Buffett’s basic belief is that hedge fund managers are better at selling the promise of high returns than actually delivering it. And much of this inability to achieve high returns is due to the high fee structure that most hedge funds charge to their investors. In his criticism of hedge funds, Buffett does not specifically talk about the validity of shorting stocks, but for many funds, short selling has also been a major driver of underperformance vs. the S&P 500 index. For example, immediately following the financial crisis, long/short funds pitched themselves as market-neutral, that is their portfolios consist of equal portions of long investments as short investments. This was a great sales strategy in 2009. Investors walked away burned from the financial crisis and flocked to strategies that promised downside protection as part of their strategy.
However, shorting stocks in 2009 when the S&P 500 was trading at 10x earnings was the exact wrong strategy! Instead, funds should have been buying stocks (aggressively) and betting on stocks going up in the years to come instead of losing money short selling.

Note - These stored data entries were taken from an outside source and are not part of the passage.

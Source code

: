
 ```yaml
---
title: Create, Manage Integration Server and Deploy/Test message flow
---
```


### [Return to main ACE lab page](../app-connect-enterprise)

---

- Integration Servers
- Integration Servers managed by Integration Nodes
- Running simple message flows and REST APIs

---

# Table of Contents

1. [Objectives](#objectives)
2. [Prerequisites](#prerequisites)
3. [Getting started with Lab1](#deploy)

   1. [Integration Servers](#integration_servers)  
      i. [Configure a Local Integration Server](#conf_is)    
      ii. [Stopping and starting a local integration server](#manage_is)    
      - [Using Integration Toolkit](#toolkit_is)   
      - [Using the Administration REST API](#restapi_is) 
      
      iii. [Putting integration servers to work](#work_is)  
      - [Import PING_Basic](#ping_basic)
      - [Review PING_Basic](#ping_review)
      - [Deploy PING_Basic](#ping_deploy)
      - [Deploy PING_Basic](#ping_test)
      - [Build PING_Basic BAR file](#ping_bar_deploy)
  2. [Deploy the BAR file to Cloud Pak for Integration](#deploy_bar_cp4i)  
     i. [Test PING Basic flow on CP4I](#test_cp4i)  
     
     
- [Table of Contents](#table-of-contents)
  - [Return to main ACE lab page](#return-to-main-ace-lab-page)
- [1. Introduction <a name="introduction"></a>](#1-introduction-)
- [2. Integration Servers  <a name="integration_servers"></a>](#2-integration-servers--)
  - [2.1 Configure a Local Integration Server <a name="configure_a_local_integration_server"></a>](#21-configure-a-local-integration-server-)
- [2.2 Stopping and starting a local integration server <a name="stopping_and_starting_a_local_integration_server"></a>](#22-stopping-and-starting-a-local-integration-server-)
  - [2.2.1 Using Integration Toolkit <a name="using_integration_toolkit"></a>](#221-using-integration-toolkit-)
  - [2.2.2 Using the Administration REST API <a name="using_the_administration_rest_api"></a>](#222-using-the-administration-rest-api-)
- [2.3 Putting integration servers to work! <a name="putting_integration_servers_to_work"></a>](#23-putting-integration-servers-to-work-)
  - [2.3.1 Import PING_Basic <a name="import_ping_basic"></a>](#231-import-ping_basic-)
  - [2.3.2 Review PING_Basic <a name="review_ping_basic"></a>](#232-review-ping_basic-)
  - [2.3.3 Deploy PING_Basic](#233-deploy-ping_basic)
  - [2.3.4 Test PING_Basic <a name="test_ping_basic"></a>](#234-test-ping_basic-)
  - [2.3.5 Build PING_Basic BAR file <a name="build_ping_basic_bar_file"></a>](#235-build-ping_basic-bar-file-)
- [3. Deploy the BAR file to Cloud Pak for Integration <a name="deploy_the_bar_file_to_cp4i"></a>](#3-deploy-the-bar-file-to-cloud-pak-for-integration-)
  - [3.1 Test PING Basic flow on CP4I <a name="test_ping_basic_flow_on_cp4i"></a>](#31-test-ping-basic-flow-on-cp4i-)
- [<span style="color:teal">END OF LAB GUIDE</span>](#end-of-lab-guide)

With that said, I do believe Buffett’s criticism of active managers does overlook the need for active management. If 100% of investor capital followed Buffet’s advice to invest in a passive S&P 500 index fund, then, who would be left to judge which companies should be rewarded with more capital or punished for poor management?
Companies should not be rewarded simply for being a member of the S&P 500, which is part of the problem in today’s market. So much capital is being attracted to low cost ETFs, which blindly pour money into the index (and thus each of the individual components) regardless of their merit.
At the end of the day, we still need professional investors to ask the tough questions to management teams and divert capital towards well-run, profitable companies. These professional investors may ultimately make less money as the hedge fund fee structure breaks down, but we still need active managers performing fundamental analysis on companies in order for financial markets to function properly. For now, the growing dominance of passive, ETF based investing may one day present its own risks to financial markets.